- [EXERCISE PROMPT]:
Look through the material below and show every line with the word "page".

***** RECORDS FOR THIS EXERCISE *****

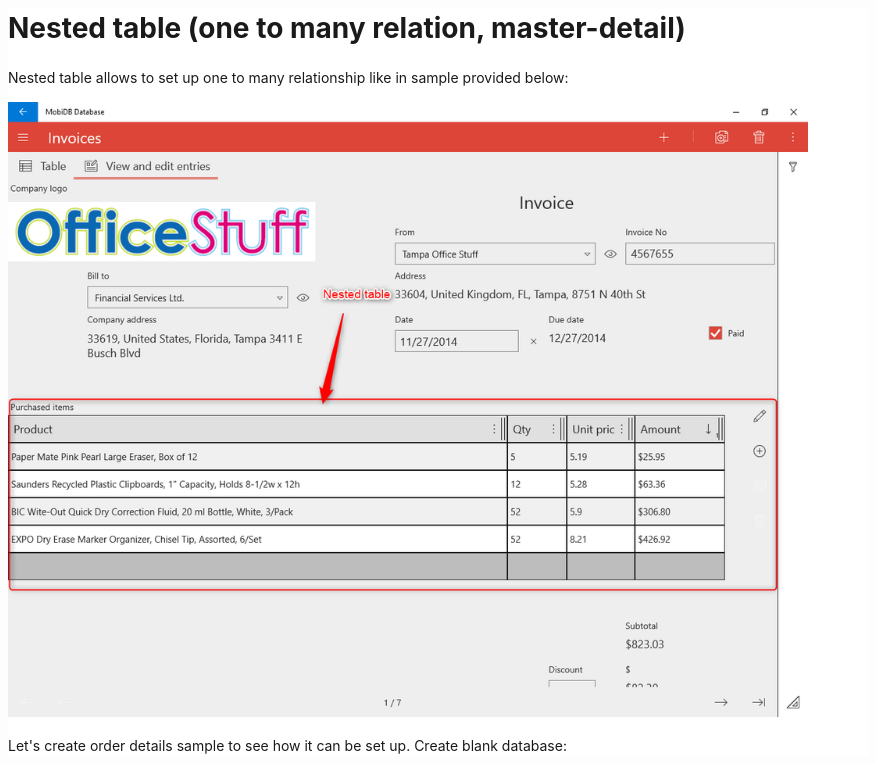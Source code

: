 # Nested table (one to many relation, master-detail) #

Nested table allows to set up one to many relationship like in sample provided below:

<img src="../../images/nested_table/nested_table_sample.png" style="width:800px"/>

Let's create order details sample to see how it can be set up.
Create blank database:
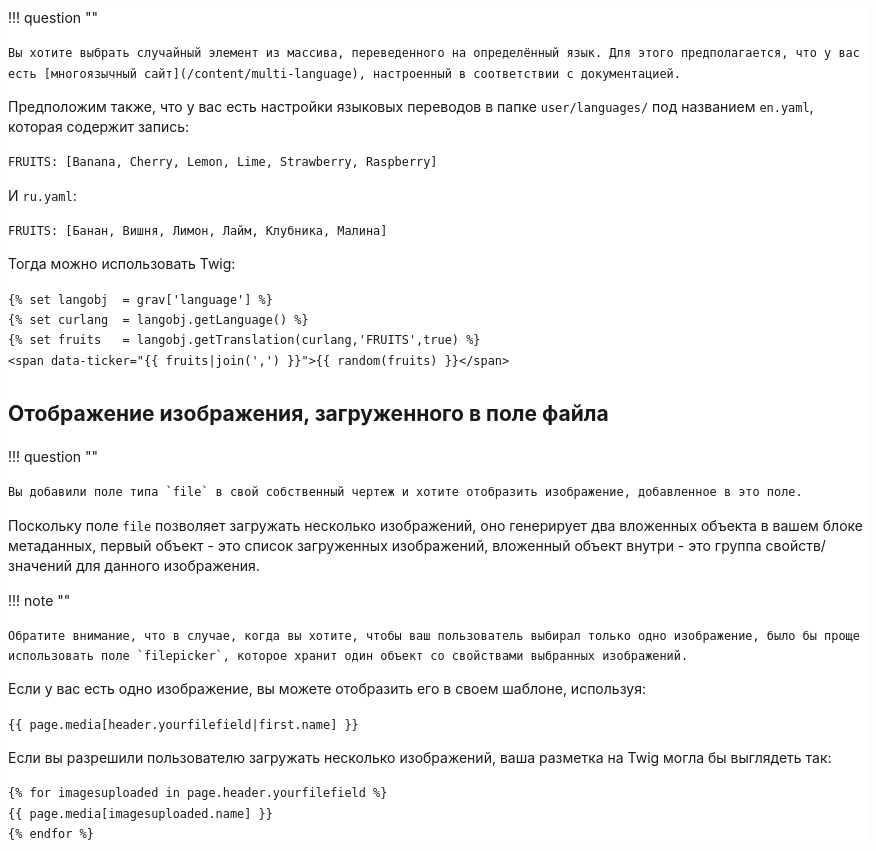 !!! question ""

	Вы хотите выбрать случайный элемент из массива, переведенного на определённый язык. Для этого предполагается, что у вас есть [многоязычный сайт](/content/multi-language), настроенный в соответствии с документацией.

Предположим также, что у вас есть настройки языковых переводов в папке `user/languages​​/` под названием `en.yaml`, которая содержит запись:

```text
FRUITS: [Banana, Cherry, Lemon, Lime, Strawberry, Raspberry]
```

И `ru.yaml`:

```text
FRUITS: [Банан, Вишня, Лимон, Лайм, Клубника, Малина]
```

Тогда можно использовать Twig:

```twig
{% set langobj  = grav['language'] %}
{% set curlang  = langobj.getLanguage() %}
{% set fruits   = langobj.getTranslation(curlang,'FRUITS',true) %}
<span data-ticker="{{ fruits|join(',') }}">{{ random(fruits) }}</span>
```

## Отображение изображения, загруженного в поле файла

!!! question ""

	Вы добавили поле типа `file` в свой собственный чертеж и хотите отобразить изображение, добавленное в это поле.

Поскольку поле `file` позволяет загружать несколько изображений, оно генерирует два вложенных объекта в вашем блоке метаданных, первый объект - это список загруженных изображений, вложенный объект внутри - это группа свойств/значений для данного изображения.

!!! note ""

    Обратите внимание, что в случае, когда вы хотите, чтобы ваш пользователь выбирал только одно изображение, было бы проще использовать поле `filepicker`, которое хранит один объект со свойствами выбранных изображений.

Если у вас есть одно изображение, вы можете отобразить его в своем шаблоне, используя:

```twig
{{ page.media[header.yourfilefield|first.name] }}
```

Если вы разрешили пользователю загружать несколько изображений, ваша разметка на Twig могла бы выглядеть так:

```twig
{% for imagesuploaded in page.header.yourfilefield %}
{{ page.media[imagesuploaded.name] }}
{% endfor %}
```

*****

- [EXERCISE ANSWER]:
{{ page.media[header.yourfilefield|first.name] }}
{% for imagesuploaded in page.header.yourfilefield %}
{{ page.media[imagesuploaded.name] }}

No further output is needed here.